In attentively considering Jesus, however, we know him only as Son of God and Mary. For thirty years he lived among men as a mechanic, working at his father-in-law's trade, being in favour with all his acquaintances, and without reproach. During all this time there was no manifestation of God through him. He cast out no demons, performed no miracles, and delivered no message to the people before his immersion in the Jordan, and the trial of his faith in his wilderness probation of forty days.

But when he had fulfilled the righteousness typified in the law in being immersed of John, the Spirit of the Father descended upon him in the form of a dove; and having driven him into the desert to be tempted of the Devil and brought him thence again approved, he began from that time to manifest himself to Israel as the El Shaddai who dealt with Abraham, and the Yahweh who by his angel talked with Moses in the bush.

From this the anointing of "the Holy One of Saints," the Spirit-manifester, the manifesting medium, and the manifested Father, concentred in Jesus. This being understood, the reader will know how to interpret the words "before Abraham was, I am," and many others of a similar description.

Herald of the Kingdom and Age to Come, June 1854



Jewish objections to Jesus considered

...the circumstances of the Jewish people now and for ages past, no longer admit of objection to Jesus, because of his humble, afflicted, and poverty-stricken condition, as contrasted with the nobility of the nation. Rulers and people have been trodden into the dust. The ignorant, superstitious, and cruel Gentiles have trampled them like mire in the streets. They are "a people scattered and peeled," humbled, persecuted, and, in most countries, miserably poor.

The despised Nazarene, though fed and clothed by the contributions of his friends, and without any certain habitation, or place to rest his head, was not so miserable, so enduringly wretched, as his countrymen in that same Jerusalem where he was put to death. A fraternity of woe has been established for ages between the Jews and Him who claims to be their King.

Hence, the national fortunes being changed, the case is changed. An objection to him now is, in the words of Mr. Isaac Leeser, that "an only son of God could not exist by any possibility. We reject the idea," says he,

"of God's parting with any part of himself to constitute a personage to whom the name of his son could with any propriety be applied. We do not recognize any division in the Godhead."

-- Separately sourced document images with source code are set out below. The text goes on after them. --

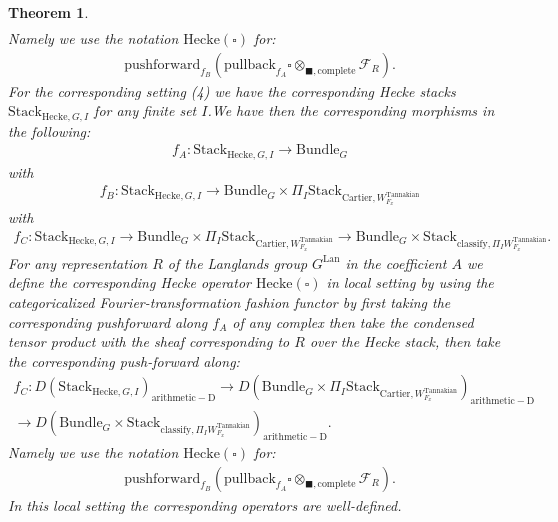 \documentclass[12pt]{book}
\newtheorem{theorem}{Theorem}
\theoremstyle{definition}
\begin{document}
\begin{theorem}
\begin{align}
\end{align}
Namely we use the notation $\mathrm{Hecke}(\square)$ for:
\begin{align}
\mathrm{pushforward}_{f_B}(\mathrm{pullback}_{f_A}\square\otimes_{\blacksquare,\mathrm{complete}}\mathcal{F}_R).
\end{align}
For the corresponding setting (4) we have the corresponding Hecke stacks $\mathrm{Stack}_{\mathrm{Hecke},G,I}$ for any finite set $I$.We have then the corresponding morphisms in the following:
\begin{align}
f_A: \mathrm{Stack}_{\mathrm{Hecke},G,I} \rightarrow \mathrm{Bundle}_{G}
\end{align}
with
\begin{align}
f_B: \mathrm{Stack}_{\mathrm{Hecke},G,I} \rightarrow \mathrm{Bundle}_{G}\times \Pi_I \mathrm{Stack}_{\mathrm{Cartier},W^\mathrm{Tannakian}_{F_x}}
\end{align}
with
\begin{align}
f_C: \mathrm{Stack}_{\mathrm{Hecke},G,I} \rightarrow \mathrm{Bundle}_{G}\times \Pi_I \mathrm{Stack}_{\mathrm{Cartier},W^\mathrm{Tannakian}_{F_x}}\rightarrow \mathrm{Bundle}_{G}\times \mathrm{Stack}_{\mathrm{classify},\Pi_I W^\mathrm{Tannakian}_{F_x}}.
\end{align}
For any representation $R$ of the Langlands group $G^\mathrm{Lan}$ in the coefficient $A$ we define the corresponding Hecke operator $\mathrm{Hecke}(\square)$ in local setting by using the categoricalized Fourier-transformation fashion functor by first taking the corresponding pushforward along $f_A$ of any complex then take the condensed tensor product with the sheaf corresponding to $R$ over the Hecke stack, then take the corresponding push-forward along:
\begin{align}
f_C: D(\mathrm{Stack}_{\mathrm{Hecke},G,I})_{\mathrm{arithmetic-D}} \rightarrow D(\mathrm{Bundle}_{G}\times \Pi_I\mathrm{Stack}_{\mathrm{Cartier},W^\mathrm{Tannakian}_{F_x}})_{\mathrm{arithmetic-D}} \\
 \rightarrow D(\mathrm{Bundle}_{G}\times \mathrm{Stack}_{\mathrm{classify},\Pi_I W^\mathrm{Tannakian}_{F_x}})_{\mathrm{arithmetic-D}}.
\end{align}
Namely we use the notation $\mathrm{Hecke}(\square)$ for:
\begin{align}
\mathrm{pushforward}_{f_B}(\mathrm{pullback}_{f_A}\square\otimes_{\blacksquare,\mathrm{complete}}\mathcal{F}_R).
\end{align}
In this local setting the corresponding operators are well-defined.
\end{theorem}
\end{document}
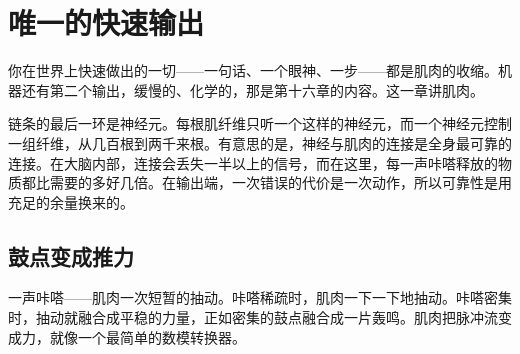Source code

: \chapter{唯一的快速输出}

你在世界上快速做出的一切——一句话、一个眼神、一步——都是肌肉的收缩。机器还有第二个输出，缓慢的、化学的，那是第十六章的内容。这一章讲肌肉。

链条的最后一环是神经元。每根肌纤维只听一个这样的神经元，而一个神经元控制一组纤维，从几百根到两千来根。有意思的是，神经与肌肉的连接是全身最可靠的连接。在大脑内部，连接会丢失一半以上的信号，而在这里，每一声咔嗒释放的物质都比需要的多好几倍。在输出端，一次错误的代价是一次动作，所以可靠性是用充足的余量换来的。

\section*{鼓点变成推力}

一声咔嗒——肌肉一次短暂的抽动。咔嗒稀疏时，肌肉一下一下地抽动。咔嗒密集时，抽动就融合成平稳的力量，正如密集的鼓点融合成一片轰鸣。肌肉把脉冲流变成力，就像一个最简单的数模转换器。

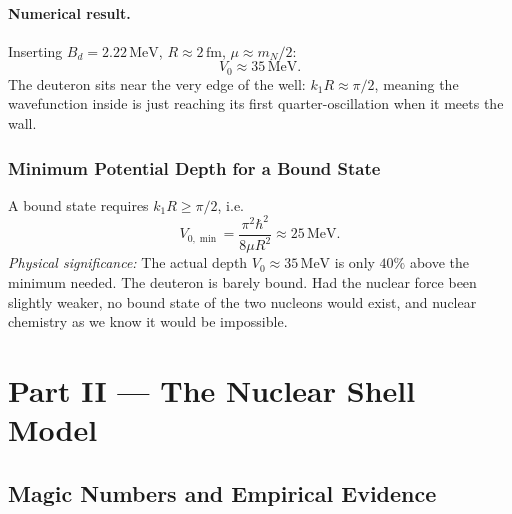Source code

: \paragraph{Numerical result.}
Inserting $B_d=2.22\,\mathrm{MeV}$, $R\approx2\,\mathrm{fm}$, $\mu\approx
m_N/2$:
\begin{equation}
  \label{eq:lec04:V0}
  \boxed{V_0\approx35\,\mathrm{MeV}.}
\end{equation}
The deuteron sits near the very edge of the well: $k_1 R\approx\pi/2$,
meaning the wavefunction inside is just reaching its first quarter-oscillation
when it meets the wall.

\subsubsection*{Minimum Potential Depth for a Bound State}
A bound state requires $k_1 R\geq\pi/2$, i.e.\
\begin{equation}
  \label{eq:lec04:Vmin}
  V_{0,\min}=\frac{\pi^2\hbar^2}{8\mu R^2}\approx25\,\mathrm{MeV}.
\end{equation}
\textit{Physical significance:} The actual depth $V_0\approx35\,\mathrm{MeV}$ is only
$40\%$ above the minimum needed.  The deuteron is barely bound.  Had the nuclear
force been slightly weaker, no bound state of the two nucleons would exist, and
nuclear chemistry as we know it would be impossible.


\section{Part II — The Nuclear Shell Model}

\subsection{Magic Numbers and Empirical Evidence}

This objection has grown out of the crude and vain speculations of Athanasius. But the New Testament nowhere teaches a division of the το θειον, to Theion, or Divine Nature. Paul taught "one Lord," that is, Jesus Christ; and "one God," who is "the Father of all, above all, through all, and in all:" so that he styles him,

"the Father of our Lord Jesus the Messiah,"

and the Father of the children, both Jews and Gentiles, whom he gives to Jesus to be his brethren. He dwelt in Jesus by his Holy Spirit, as he will hereafter dwell in all his brethren, that he may be all things in all. He did not "part with any part of himself" in the begettal of Jesus, any more than in the begettal of Adam, who is styled "Son of God," as well as Jesus.

The difference between Adam and Jesus in the origin of their humanity is, that God formed Adam by his Spirit out of the dust, while he formed Jesus by the same Spirit out of the substance of David's daughter, who is styled in the Psalms, Yahweh's handmaid, and her offspring, "the Son of thine handmaid, " which is equivalent to "Son of God." He is Son of God also by his begettal from death to life as His firstborn from the dead; as it is written in the second psalm, "Yahweh ahmar aly, Beni ahtah ani hyyom yelidtikah"—

"Yahweh hath said to me, My Son thou art; I this day have begotten thee;"

i. e., the day of his resurrection. The particles of the Greek New Testament rendered as they ought to be, make the expressions of Paul concerning Jesus in perfect harmony with what is affirmed concerning the Lord Jesus in all passages of the Old Testament.

Hence, the Jewish objection to Jesus derived from Athanasian foolishness, is as baseless as its origin. The New Testament and the Old altogether agree as to the nature of the relationship subsisting between Yahweh and his Messiah, as the Father and the Son.